Les graves conséquences sanitaires de ce pesticide ont longtemps été cachées aux habitants de la Guadeloupe. Avocat historique dans le dossier du chlordécone, le maire écologiste de Pointe-à-Pitre, Harry Durimel, se bat pour éviter que les plaintes ne soient enterrées et interpelle le chef de l’État.

Entretien.

Vendredi 26 Février 2021. Benjamin König. L’humanité.

Le combat contre le chlordécone, un pesticide aux graves conséquences sanitaires, ­revient en force aux Antilles. La bataille est engagée de longue date, mais depuis que les juges d’instruction chargés du dossier ont évoqué, fin janvier, la possibilité d’une prescription, la mobilisation est plus que jamais d’actualité. Samedi, des rassemblements à l’appel de collectifs ­citoyens et de syndicats sont organisés en Martinique et en Guadeloupe. L’avocat Harry Durimel, désormais maire de Pointe-à-Pitre, est l’un des fers-de-lance de cette lutte.

En tant qu’avocat, comment a débuté votre combat contre le chlordécone ?

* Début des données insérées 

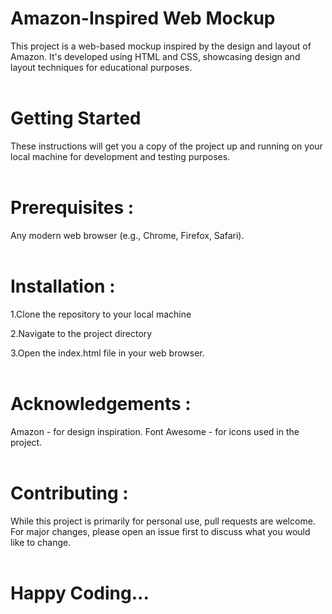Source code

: <h1>Amazon-Inspired Web Mockup</h1>
This project is a web-based mockup inspired by the design and layout of Amazon. It's developed using HTML and CSS, showcasing design and layout techniques for educational purposes.
<br>
<br>
<h1>Getting Started</h1>
These instructions will get you a copy of the project up and running on your local machine for development and testing purposes.
<br>
<br>
<h1>Prerequisites :</h1>
Any modern web browser (e.g., Chrome, Firefox, Safari).
<br>
<br>

<h1>Installation :</h1>

1.Clone the repository to your local machine

2.Navigate to the project directory

3.Open the index.html file in your web browser.
<br>
<br>
<h1>Acknowledgements :</h1>
Amazon - for design inspiration.
Font Awesome - for icons used in the project.
<br>
<br>

<h1>Contributing :</h1>
While this project is primarily for personal use, pull requests are welcome. For major changes, please open an issue first to discuss what you would like to change.
<br>
<br>

<h1>Happy Coding...</h1>
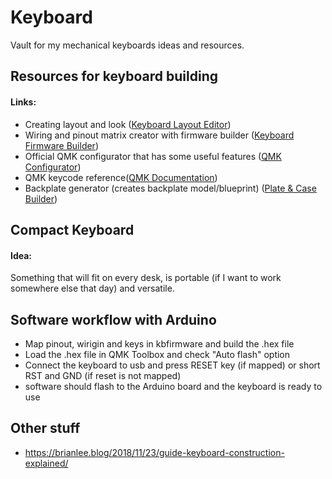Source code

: # Keyboard
Vault for my mechanical keyboards ideas and resources.

## Resources for keyboard building
#### Links:
* Creating layout and look ([Keyboard Layout Editor](http://www.keyboard-layout-editor.com))
* Wiring and pinout matrix creator with firmware builder ([Keyboard Firmware Builder](https://kbfirmware.com))
* Official QMK configurator that has some useful features ([QMK Configurator](https://config.qmk.fm))
* QMK keycode reference([QMK Documentation](https://docs.qmk.fm/#/keycodes))
* Backplate generator (creates backplate model/blueprint) ([Plate & Case Builder](http://builder.swillkb.com/))

## Compact Keyboard
#### Idea:
Something that will fit on every desk, is portable (if I want to work somewhere else that day) and versatile.
####

## Software workflow with Arduino
* Map pinout, wirigin and keys in kbfirmware and build the .hex file
* Load the .hex file in QMK Toolbox and check "Auto flash" option
* Connect the keyboard to usb and press RESET key (if mapped) or short RST and GND (if reset is not mapped)
* software should flash to the Arduino board and the keyboard is ready to use

## Other stuff
* https://brianlee.blog/2018/11/23/guide-keyboard-construction-explained/
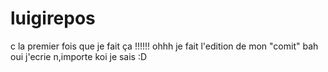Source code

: # luigirepos
c la premier fois que je fait ça !!!!!!
ohhh je fait l'edition de mon  "comit" bah oui  j'ecrie n,importe koi je sais :D
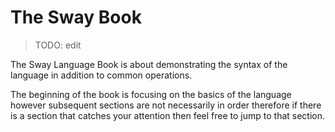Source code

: # The Sway Book

> TODO: edit

The Sway Language Book is about demonstrating the syntax of the language in addition to common operations.

The beginning of the book is focusing on the basics of the language however subsequent sections are not necessarily in order therefore if there is a section that catches your attention then feel free to jump to that section.
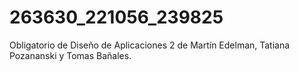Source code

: # 263630_221056_239825
Obligatorio de Diseño de Aplicaciones 2 de Martín Edelman, Tatiana Pozananski y Tomas Bañales. 
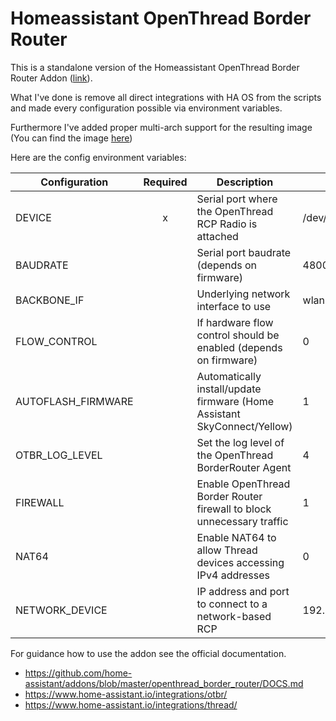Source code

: # Homeassistant OpenThread Border Router

This is a standalone version of the Homeassistant OpenThread Border Router Addon ([link](https://github.com/home-assistant/addons/blob/master/openthread_border_router/README.md)).

What I've done is remove all direct integrations with HA OS from the scripts and made every configuration possible via environment variables.

Furthermore I've added proper multi-arch support for the resulting image (You can find the image [here](https://hub.docker.com/r/denniswitt/homeassistant-otbr))

Here are the config environment variables:

| Configuration      | Required | Description                                                              | Example           |
| ------------------ | :------: | ------------------------------------------------------------------------ | ----------------- |
| DEVICE             |    x     | Serial port where the OpenThread RCP Radio is attached                   | /dev/ttyUSB0      |
| BAUDRATE           |          | Serial port baudrate (depends on firmware)                               | 48000             |
| BACKBONE_IF        |          | Underlying network interface to use                                      | wlan0             |
| FLOW_CONTROL       |          | If hardware flow control should be enabled (depends on firmware)         | 0                 |
| AUTOFLASH_FIRMWARE |          | Automatically install/update firmware (Home Assistant SkyConnect/Yellow) | 1                 |
| OTBR_LOG_LEVEL     |          | Set the log level of the OpenThread BorderRouter Agent                   | 4                 |
| FIREWALL           |          | Enable OpenThread Border Router firewall to block unnecessary traffic    | 1                 |
| NAT64              |          | Enable NAT64 to allow Thread devices accessing IPv4 addresses            | 0                 |
| NETWORK_DEVICE     |          | IP address and port to connect to a network-based RCP                    | 192.168.1.10:5827 |

For guidance how to use the addon see the official documentation.

- https://github.com/home-assistant/addons/blob/master/openthread_border_router/DOCS.md
- https://www.home-assistant.io/integrations/otbr/
- https://www.home-assistant.io/integrations/thread/
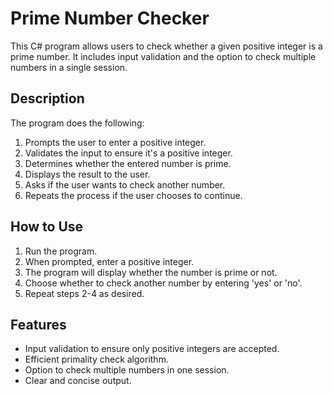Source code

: # Prime Number Checker

This C# program allows users to check whether a given positive integer is a prime number. It includes input validation and the option to check multiple numbers in a single session.

## Description

The program does the following:
1. Prompts the user to enter a positive integer.
2. Validates the input to ensure it's a positive integer.
3. Determines whether the entered number is prime.
4. Displays the result to the user.
5. Asks if the user wants to check another number.
6. Repeats the process if the user chooses to continue.

## How to Use

1. Run the program.
2. When prompted, enter a positive integer.
3. The program will display whether the number is prime or not.
4. Choose whether to check another number by entering 'yes' or 'no'.
5. Repeat steps 2-4 as desired.

## Features

- Input validation to ensure only positive integers are accepted.
- Efficient primality check algorithm.
- Option to check multiple numbers in one session.
- Clear and concise output.
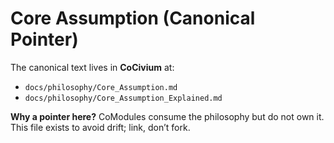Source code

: <!-- status: stub; target: 150+ words -->
<!-- status: stub; target: 150+ words -->
<!-- status: stub; target: 150+ words -->
# Core Assumption (Canonical Pointer)

The canonical text lives in **CoCivium** at:

- `docs/philosophy/Core_Assumption.md`
- `docs/philosophy/Core_Assumption_Explained.md`

**Why a pointer here?**  CoModules consume the philosophy but do not own it.  This file exists to avoid drift; link, don’t fork.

Harry Durimel C’est d’abord en tant que citoyen écologiste que ce combat a débuté, puis c’est devenu une affaire en justice. Dans un premier temps, j’ai été alerté par Gérard Borvon (militant écologiste, président de l’association S-Eau-S (voir) en Bretagne – NDLR), à qui je rends systématiquement hommage, car il a fait savoir aux Guadeloupéens qu’ils étaient empoisonnés. En 2002, il nous a informés que des cargaisons de patates douces en provenance de ­Martinique étaient polluées au chlordécone. J’ai alors commencé des recherches et pris connaissance du rapport ­Bonan-Prime (rapport de l’Igas remis en 2001 à Dominique Voynet, alors ministre de l’Éco­logie – NDLR). C’est un document incontournable, un véritable réquisitoire contre l’État. Il décrit par le menu l’historique du chlordécone et toutes les alertes qui ont été lancées. Des pollutions ont été relevées dans les poissons dès les années 1979-1980, jusqu’à 200 fois la dose maximale ! Ce n’est qu’en 2005 que leur consommation a été interdite… Le chlordécone a été utilisé depuis le début des années 1970 et jusqu’en 1994. Les rapports sur sa dangerosité, connue dès 1979-1980, ont été tenus secrets ici…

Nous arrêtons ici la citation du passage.